» PROBLEM DETAILS: Please set down the data word for word; images do not go in the copy.

——————

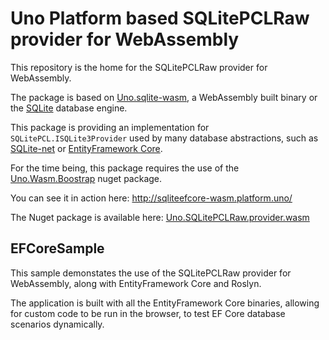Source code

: # Uno Platform based SQLitePCLRaw provider for WebAssembly

This repository is the home for the SQLitePCLRaw provider for WebAssembly.

The package is based on [Uno.sqlite-wasm](https://github.com/nventive/Uno.sqlite-wasm), a 
WebAssembly built binary or the [SQLite](https://sqlite.org) database engine.

This package is providing an implementation for `SQLitePCL.ISQLite3Provider` used by many database
abstractions, such as [SQLite-net](https://github.com/praeclarum/sqlite-net) or [EntityFramework Core](https://docs.microsoft.com/en-us/ef/core/).

For the time being, this package requires the use of the [Uno.Wasm.Boostrap](https://github.com/nventive/Uno.Wasm.Bootstrap) nuget package.

You can see it in action here: http://sqliteefcore-wasm.platform.uno/

The Nuget package is available here: [Uno.SQLitePCLRaw.provider.wasm](https://www.nuget.org/packages/Uno.SQLitePCLRaw.provider.wasm)

## EFCoreSample

This sample demonstates the use of the SQLitePCLRaw provider for WebAssembly, along with EntityFramework Core and Roslyn.

The application is built with all the EntityFramework Core binaries, allowing for custom code to be run in the browser, to test EF Core database scenarios dynamically.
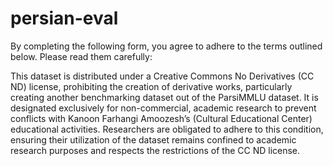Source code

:# persian-eval
By completing the following form, you agree to adhere to the terms outlined below. Please read them carefully:



This dataset is distributed under a Creative Commons No Derivatives (CC ND) license, prohibiting the creation of derivative works, particularly creating another benchmarking dataset out of the ParsiMMLU dataset. 
It is designated exclusively for non-commercial, academic research to prevent conflicts with Kanoon Farhangi Amoozesh’s (Cultural Educational Center) educational activities. 
Researchers are obligated to adhere to this condition, ensuring their utilization of the dataset remains confined to academic research purposes and respects the restrictions of the CC ND license.
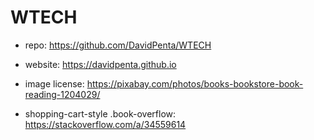 # WTECH

- repo: https://github.com/DavidPenta/WTECH
- website: https://davidpenta.github.io
- image license: https://pixabay.com/photos/books-bookstore-book-reading-1204029/

- shopping-cart-style .book-overflow: https://stackoverflow.com/a/34559614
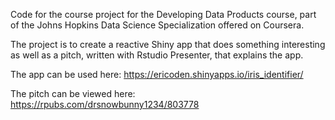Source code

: Code for the course project for the Developing Data Products course, part of the Johns Hopkins Data Science Specialization offered on Coursera.

The project is to create a reactive Shiny app that does something interesting as well as a pitch, written with Rstudio Presenter, that explains the app.

The app can be used here: https://ericoden.shinyapps.io/iris_identifier/

The pitch can be viewed here: https://rpubs.com/drsnowbunny1234/803778
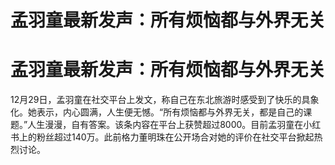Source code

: # 孟羽童最新发声：所有烦恼都与外界无关

# 孟羽童最新发声：所有烦恼都与外界无关

12月29日，孟羽童在社交平台上发文，称自己在东北旅游时感受到了快乐的具象化。她表示，内心圆满，人生便无憾。“所有烦恼都与外界无关，都是自己的课题。”人生漫漫，自有答案。该条内容在平台上获赞超过8000。目前孟羽童在小红书上的粉丝超过140万。此前格力董明珠在公开场合对她的评价在社交平台掀起热烈讨论。

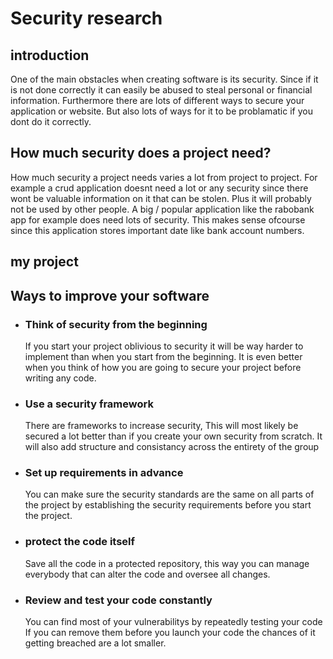 # Security research

## introduction
One of the main obstacles when creating software is its security. Since if it is not done correctly it can easily be abused to steal personal or financial information.
Furthermore there are lots of different ways to secure your application or website.
But also lots of ways for it to be problamatic if you dont do it correctly.

## How much security does a project need?
How much security a project needs varies a lot from project to project.
For example a crud application doesnt need a lot or any security since there wont be valuable information on it that can be stolen. Plus it will probably not be used by other people. A big / popular application like the rabobank app for example does need lots of security. This makes sense ofcourse since this application stores important date like bank account numbers. 

## my project


## Ways to improve your software
- ### Think of security from the beginning
	If you start your project oblivious to security it will be way harder to implement than when you start from the beginning. It is even better when you think of how you are going to secure your project before writing any code.
- ### Use a security framework
	There are frameworks to increase security, This will most likely be secured a lot better than if you create your own security from scratch.
	It will also add structure and consistancy across the entirety of the group
- ### Set up requirements in advance
	You can make sure the security standards are the same on all parts of the project by establishing the security requirements before you start the project. 
- ### protect the code itself
	Save all the code in a protected repository, this way you can manage everybody that can alter the code and oversee all changes.
- ### Review and test your code constantly
	You can find most of your vulnerabilitys by repeatedly testing your code
	If you can remove them before you launch your code the chances of it getting breached are a lot smaller.


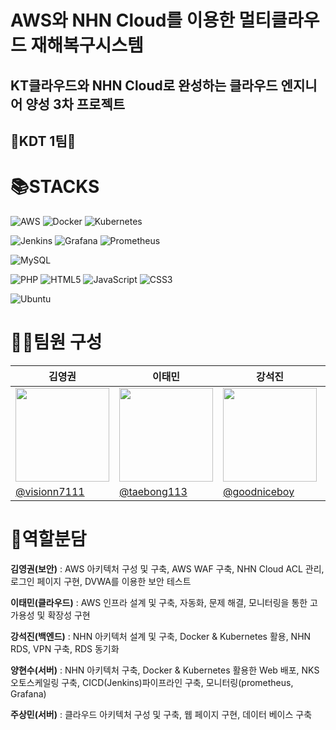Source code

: 
# AWS와 NHN Cloud를 이용한 멀티클라우드 재해복구시스템
## KT클라우드와 NHN Cloud로 완성하는 클라우드 엔지니어 양성 3차 프로젝트 
## 🦁KDT 1팀🐯
<h1>📚STACKS</h1>

![AWS](https://img.shields.io/badge/AWS-%23FF9900.svg?style=for-the-badge&logo=amazon-aws&logoColor=white)
![Docker](https://img.shields.io/badge/docker-%230db7ed.svg?style=for-the-badge&logo=docker&logoColor=white)
![Kubernetes](https://img.shields.io/badge/kubernetes-%23326ce5.svg?style=for-the-badge&logo=kubernetes&logoColor=white)

![Jenkins](https://img.shields.io/badge/jenkins-%232C5263.svg?style=for-the-badge&logo=jenkins&logoColor=white)
![Grafana](https://img.shields.io/badge/grafana-%23F46800.svg?style=for-the-badge&logo=grafana&logoColor=white)
![Prometheus](https://img.shields.io/badge/Prometheus-E6522C?style=for-the-badge&logo=Prometheus&logoColor=white)

![MySQL](https://img.shields.io/badge/mysql-4479A1.svg?style=for-the-badge&logo=mysql&logoColor=white)

![PHP](https://img.shields.io/badge/php-%23777BB4.svg?style=for-the-badge&logo=php&logoColor=white)
![HTML5](https://img.shields.io/badge/html5-%23E34F26.svg?style=for-the-badge&logo=html5&logoColor=white)
![JavaScript](https://img.shields.io/badge/javascript-%23323330.svg?style=for-the-badge&logo=javascript&logoColor=%23F7DF1E)
![CSS3](https://img.shields.io/badge/css3-%231572B6.svg?style=for-the-badge&logo=css3&logoColor=white)

![Ubuntu](https://img.shields.io/badge/Ubuntu-E95420?style=for-the-badge&logo=ubuntu&logoColor=white)


# 👨‍💻팀원 구성

| 김영권     | 이태민    | 강석진   | 양현수    | 주상민   |
|--------------|--------------|--------------|--------------|--------------|
| <img src="https://avatars.githubusercontent.com/u/169283479?v=4" width="150" height="150"/> | <img src="https://avatars.githubusercontent.com/u/105273042?v=4" width="150" height="150"/> | <img src="https://avatars.githubusercontent.com/u/105378841?v=4" width="150" height="150"/> | <img src="https://avatars.githubusercontent.com/u/110795226?v=4" width="150" height="150"/> | <img src="https://avatars.githubusercontent.com/u/158993111?v=4" width="150" height="150"/> |
| [@visionn7111](https://github.com/visionn7111) | [@taebong113](https://github.com/taebong113) | [@goodniceboy](https://github.com/goodniceboy) | [@Dkdneidi](https://github.com/Dkdneidi) | [@sangmin310](https://github.com/sangmin310) |

# 🤸역할분담
**김영권(보안)** : AWS 아키텍처 구성 및 구축, AWS WAF 구축, NHN Cloud ACL 관리, 로그인 페이지 구현, DVWA를 이용한 보안 테스트

**이태민(클라우드)** : AWS 인프라 설계 및 구축, 자동화, 문제 해결, 모니터링을 통한 고가용성 및 확장성 구현

**강석진(백엔드)** : NHN 아키텍처 설계 및 구축, Docker & Kubernetes 활용, NHN RDS, VPN 구축, RDS 동기화

**양현수(서버)** : NHN 아키텍처 구축, Docker & Kubernetes 활용한 Web 배포, NKS 오토스케일링 구축, CICD(Jenkins)파이프라인 구축, 모니터링(prometheus, Grafana)

**주상민(서버)** : 클라우드 아키텍처 구성 및 구축, 웹 페이지 구현, 데이터 베이스 구축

——————

» TASK RESULT:
Source code

: # Uno Platform based SQLitePCLRaw provider for WebAssembly

This repository is the home for the SQLitePCLRaw provider for WebAssembly.

The package is based on [Uno.sqlite-wasm](https://github.com/nventive/Uno.sqlite-wasm), a 
WebAssembly built binary or the [SQLite](https://sqlite.org) database engine.

This package is providing an implementation for `SQLitePCL.ISQLite3Provider` used by many database
abstractions, such as [SQLite-net](https://github.com/praeclarum/sqlite-net) or [EntityFramework Core](https://docs.microsoft.com/en-us/ef/core/).

For the time being, this package requires the use of the [Uno.Wasm.Boostrap](https://github.com/nventive/Uno.Wasm.Bootstrap) nuget package.

You can see it in action here: http://sqliteefcore-wasm.platform.uno/

The Nuget package is available here: [Uno.SQLitePCLRaw.provider.wasm](https://www.nuget.org/packages/Uno.SQLitePCLRaw.provider.wasm)

## EFCoreSample

This sample demonstates the use of the SQLitePCLRaw provider for WebAssembly, along with EntityFramework Core and Roslyn.

The application is built with all the EntityFramework Core binaries, allowing for custom code to be run in the browser, to test EF Core database scenarios dynamically.
Source code

:# persian-eval
By completing the following form, you agree to adhere to the terms outlined below. Please read them carefully:



This dataset is distributed under a Creative Commons No Derivatives (CC ND) license, prohibiting the creation of derivative works, particularly creating another benchmarking dataset out of the ParsiMMLU dataset. 
It is designated exclusively for non-commercial, academic research to prevent conflicts with Kanoon Farhangi Amoozesh’s (Cultural Educational Center) educational activities. 
Researchers are obligated to adhere to this condition, ensuring their utilization of the dataset remains confined to academic research purposes and respects the restrictions of the CC ND license.
 # WTECH

- repo: https://github.com/DavidPenta/WTECH
- website: https://davidpenta.github.io
- image license: https://pixabay.com/photos/books-bookstore-book-reading-1204029/

- shopping-cart-style .book-overflow: https://stackoverflow.com/a/34559614
Source code

: Code for the course project for the Developing Data Products course, part of the Johns Hopkins Data Science Specialization offered on Coursera.

The project is to create a reactive Shiny app that does something interesting as well as a pitch, written with Rstudio Presenter, that explains the app.

The app can be used here: https://ericoden.shinyapps.io/iris_identifier/

The pitch can be viewed here: https://rpubs.com/drsnowbunny1234/803778
Source code

: # 孟羽童最新发声：所有烦恼都与外界无关

# 孟羽童最新发声：所有烦恼都与外界无关

12月29日，孟羽童在社交平台上发文，称自己在东北旅游时感受到了快乐的具象化。她表示，内心圆满，人生便无憾。“所有烦恼都与外界无关，都是自己的课题。”人生漫漫，自有答案。该条内容在平台上获赞超过8000。目前孟羽童在小红书上的粉丝超过140万。此前格力董明珠在公开场合对她的评价在社交平台掀起热烈讨论。

 # Security research

## introduction
One of the main obstacles when creating software is its security. Since if it is not done correctly it can easily be abused to steal personal or financial information.
Furthermore there are lots of different ways to secure your application or website.
But also lots of ways for it to be problamatic if you dont do it correctly.

## How much security does a project need?
How much security a project needs varies a lot from project to project.
For example a crud application doesnt need a lot or any security since there wont be valuable information on it that can be stolen. Plus it will probably not be used by other people. A big / popular application like the rabobank app for example does need lots of security. This makes sense ofcourse since this application stores important date like bank account numbers. 

## my project


## Ways to improve your software
- ### Think of security from the beginning
	If you start your project oblivious to security it will be way harder to implement than when you start from the beginning. It is even better when you think of how you are going to secure your project before writing any code.
- ### Use a security framework
	There are frameworks to increase security, This will most likely be secured a lot better than if you create your own security from scratch.
	It will also add structure and consistancy across the entirety of the group
- ### Set up requirements in advance
	You can make sure the security standards are the same on all parts of the project by establishing the security requirements before you start the project. 
- ### protect the code itself
	Save all the code in a protected repository, this way you can manage everybody that can alter the code and oversee all changes.
- ### Review and test your code constantly
	You can find most of your vulnerabilitys by repeatedly testing your code
	If you can remove them before you launch your code the chances of it getting breached are a lot smaller.


Source code

: 
# AWS와 NHN Cloud를 이용한 멀티클라우드 재해복구시스템
## KT클라우드와 NHN Cloud로 완성하는 클라우드 엔지니어 양성 3차 프로젝트 
## 🦁KDT 1팀🐯
<h1>📚STACKS</h1>

![AWS](https://img.shields.io/badge/AWS-%23FF9900.svg?style=for-the-badge&logo=amazon-aws&logoColor=white)
![Docker](https://img.shields.io/badge/docker-%230db7ed.svg?style=for-the-badge&logo=docker&logoColor=white)
![Kubernetes](https://img.shields.io/badge/kubernetes-%23326ce5.svg?style=for-the-badge&logo=kubernetes&logoColor=white)

![Jenkins](https://img.shields.io/badge/jenkins-%232C5263.svg?style=for-the-badge&logo=jenkins&logoColor=white)
![Grafana](https://img.shields.io/badge/grafana-%23F46800.svg?style=for-the-badge&logo=grafana&logoColor=white)
![Prometheus](https://img.shields.io/badge/Prometheus-E6522C?style=for-the-badge&logo=Prometheus&logoColor=white)

![MySQL](https://img.shields.io/badge/mysql-4479A1.svg?style=for-the-badge&logo=mysql&logoColor=white)

![PHP](https://img.shields.io/badge/php-%23777BB4.svg?style=for-the-badge&logo=php&logoColor=white)
![HTML5](https://img.shields.io/badge/html5-%23E34F26.svg?style=for-the-badge&logo=html5&logoColor=white)
![JavaScript](https://img.shields.io/badge/javascript-%23323330.svg?style=for-the-badge&logo=javascript&logoColor=%23F7DF1E)
![CSS3](https://img.shields.io/badge/css3-%231572B6.svg?style=for-the-badge&logo=css3&logoColor=white)

![Ubuntu](https://img.shields.io/badge/Ubuntu-E95420?style=for-the-badge&logo=ubuntu&logoColor=white)


# 👨‍💻팀원 구성

| 김영권     | 이태민    | 강석진   | 양현수    | 주상민   |
|--------------|--------------|--------------|--------------|--------------|
| <img src="https://avatars.githubusercontent.com/u/169283479?v=4" width="150" height="150"/> | <img src="https://avatars.githubusercontent.com/u/105273042?v=4" width="150" height="150"/> | <img src="https://avatars.githubusercontent.com/u/105378841?v=4" width="150" height="150"/> | <img src="https://avatars.githubusercontent.com/u/110795226?v=4" width="150" height="150"/> | <img src="https://avatars.githubusercontent.com/u/158993111?v=4" width="150" height="150"/> |
| [@visionn7111](https://github.com/visionn7111) | [@taebong113](https://github.com/taebong113) | [@goodniceboy](https://github.com/goodniceboy) | [@Dkdneidi](https://github.com/Dkdneidi) | [@sangmin310](https://github.com/sangmin310) |

# 🤸역할분담
**김영권(보안)** : AWS 아키텍처 구성 및 구축, AWS WAF 구축, NHN Cloud ACL 관리, 로그인 페이지 구현, DVWA를 이용한 보안 테스트

**이태민(클라우드)** : AWS 인프라 설계 및 구축, 자동화, 문제 해결, 모니터링을 통한 고가용성 및 확장성 구현

**강석진(백엔드)** : NHN 아키텍처 설계 및 구축, Docker & Kubernetes 활용, NHN RDS, VPN 구축, RDS 동기화

**양현수(서버)** : NHN 아키텍처 구축, Docker & Kubernetes 활용한 Web 배포, NKS 오토스케일링 구축, CICD(Jenkins)파이프라인 구축, 모니터링(prometheus, Grafana)

**주상민(서버)** : 클라우드 아키텍처 구성 및 구축, 웹 페이지 구현, 데이터 베이스 구축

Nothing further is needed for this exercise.